- WORK ITEM: All records below are to be repeated precisely, with nothing added.

- INFORMATION GIVEN:
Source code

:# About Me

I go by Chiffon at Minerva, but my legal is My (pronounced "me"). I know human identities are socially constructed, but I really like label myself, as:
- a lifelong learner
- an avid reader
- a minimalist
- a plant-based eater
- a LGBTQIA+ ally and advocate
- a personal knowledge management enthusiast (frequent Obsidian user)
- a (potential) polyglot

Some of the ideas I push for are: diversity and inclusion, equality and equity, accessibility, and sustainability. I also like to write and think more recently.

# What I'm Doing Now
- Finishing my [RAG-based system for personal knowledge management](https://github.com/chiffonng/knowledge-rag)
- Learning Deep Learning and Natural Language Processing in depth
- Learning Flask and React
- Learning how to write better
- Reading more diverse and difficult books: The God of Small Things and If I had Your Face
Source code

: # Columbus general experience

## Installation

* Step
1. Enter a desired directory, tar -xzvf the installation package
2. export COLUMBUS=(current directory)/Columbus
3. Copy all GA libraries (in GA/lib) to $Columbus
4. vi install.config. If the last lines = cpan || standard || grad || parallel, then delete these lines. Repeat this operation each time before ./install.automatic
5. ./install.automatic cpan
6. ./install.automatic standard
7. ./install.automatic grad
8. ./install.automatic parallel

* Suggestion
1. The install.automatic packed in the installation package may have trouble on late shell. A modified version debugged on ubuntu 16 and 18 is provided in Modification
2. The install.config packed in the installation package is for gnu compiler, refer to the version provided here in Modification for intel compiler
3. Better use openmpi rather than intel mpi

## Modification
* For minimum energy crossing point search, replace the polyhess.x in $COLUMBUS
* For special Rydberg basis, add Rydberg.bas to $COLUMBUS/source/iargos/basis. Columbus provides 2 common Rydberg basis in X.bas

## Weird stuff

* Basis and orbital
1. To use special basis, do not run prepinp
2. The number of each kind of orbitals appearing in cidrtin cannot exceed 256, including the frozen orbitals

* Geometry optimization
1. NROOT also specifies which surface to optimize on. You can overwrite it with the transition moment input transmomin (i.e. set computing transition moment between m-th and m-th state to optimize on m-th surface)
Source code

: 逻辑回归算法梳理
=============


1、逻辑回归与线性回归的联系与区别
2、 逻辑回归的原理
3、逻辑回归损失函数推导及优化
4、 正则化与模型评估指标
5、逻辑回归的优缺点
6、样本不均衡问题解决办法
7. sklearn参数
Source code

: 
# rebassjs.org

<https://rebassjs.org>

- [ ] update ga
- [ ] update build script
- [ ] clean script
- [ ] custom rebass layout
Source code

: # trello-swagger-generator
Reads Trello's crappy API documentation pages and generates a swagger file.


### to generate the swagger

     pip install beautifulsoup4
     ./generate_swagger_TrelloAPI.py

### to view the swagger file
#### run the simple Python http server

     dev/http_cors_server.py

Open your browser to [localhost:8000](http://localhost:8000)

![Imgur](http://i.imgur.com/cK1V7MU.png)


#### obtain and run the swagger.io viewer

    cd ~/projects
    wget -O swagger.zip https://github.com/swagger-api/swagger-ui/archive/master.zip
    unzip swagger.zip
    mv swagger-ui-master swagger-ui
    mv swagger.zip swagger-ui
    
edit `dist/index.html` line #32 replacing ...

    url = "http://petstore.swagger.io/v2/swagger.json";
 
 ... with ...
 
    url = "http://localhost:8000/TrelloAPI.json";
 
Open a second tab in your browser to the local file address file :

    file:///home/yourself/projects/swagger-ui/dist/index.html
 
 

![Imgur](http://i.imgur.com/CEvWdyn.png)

- REPLY TO THE EXERCISE:
Source code

:# About Me

I go by Chiffon at Minerva, but my legal is My (pronounced "me"). I know human identities are socially constructed, but I really like label myself, as:
- a lifelong learner
- an avid reader
- a minimalist
- a plant-based eater
- a LGBTQIA+ ally and advocate
- a personal knowledge management enthusiast (frequent Obsidian user)
- a (potential) polyglot

Some of the ideas I push for are: diversity and inclusion, equality and equity, accessibility, and sustainability. I also like to write and think more recently.

# What I'm Doing Now
- Finishing my [RAG-based system for personal knowledge management](https://github.com/chiffonng/knowledge-rag)
- Learning Deep Learning and Natural Language Processing in depth
- Learning Flask and React
- Learning how to write better
- Reading more diverse and difficult books: The God of Small Things and If I had Your Face
Source code

: # Columbus general experience

## Installation

* Step
1. Enter a desired directory, tar -xzvf the installation package
2. export COLUMBUS=(current directory)/Columbus
3. Copy all GA libraries (in GA/lib) to $Columbus
4. vi install.config. If the last lines = cpan || standard || grad || parallel, then delete these lines. Repeat this operation each time before ./install.automatic
5. ./install.automatic cpan
6. ./install.automatic standard
7. ./install.automatic grad
8. ./install.automatic parallel

* Suggestion
1. The install.automatic packed in the installation package may have trouble on late shell. A modified version debugged on ubuntu 16 and 18 is provided in Modification
2. The install.config packed in the installation package is for gnu compiler, refer to the version provided here in Modification for intel compiler
3. Better use openmpi rather than intel mpi

## Modification
* For minimum energy crossing point search, replace the polyhess.x in $COLUMBUS
* For special Rydberg basis, add Rydberg.bas to $COLUMBUS/source/iargos/basis. Columbus provides 2 common Rydberg basis in X.bas

## Weird stuff

* Basis and orbital
1. To use special basis, do not run prepinp
2. The number of each kind of orbitals appearing in cidrtin cannot exceed 256, including the frozen orbitals

* Geometry optimization
1. NROOT also specifies which surface to optimize on. You can overwrite it with the transition moment input transmomin (i.e. set computing transition moment between m-th and m-th state to optimize on m-th surface)
Source code

: 逻辑回归算法梳理
=============


1、逻辑回归与线性回归的联系与区别
2、 逻辑回归的原理
3、逻辑回归损失函数推导及优化
4、 正则化与模型评估指标
5、逻辑回归的优缺点
6、样本不均衡问题解决办法
7. sklearn参数
Source code

: 
# rebassjs.org

<https://rebassjs.org>

- [ ] update ga
- [ ] update build script
- [ ] clean script
- [ ] custom rebass layout
Source code

: # trello-swagger-generator
Reads Trello's crappy API documentation pages and generates a swagger file.


### to generate the swagger

     pip install beautifulsoup4
     ./generate_swagger_TrelloAPI.py

### to view the swagger file
#### run the simple Python http server

     dev/http_cors_server.py

Open your browser to [localhost:8000](http://localhost:8000)

![Imgur](http://i.imgur.com/cK1V7MU.png)


#### obtain and run the swagger.io viewer

    cd ~/projects
    wget -O swagger.zip https://github.com/swagger-api/swagger-ui/archive/master.zip
    unzip swagger.zip
    mv swagger-ui-master swagger-ui
    mv swagger.zip swagger-ui
    
edit `dist/index.html` line #32 replacing ...

    url = "http://petstore.swagger.io/v2/swagger.json";
 
 ... with ...
 
    url = "http://localhost:8000/TrelloAPI.json";
 
Open a second tab in your browser to the local file address file :

    file:///home/yourself/projects/swagger-ui/dist/index.html
 
 

![Imgur](http://i.imgur.com/CEvWdyn.png)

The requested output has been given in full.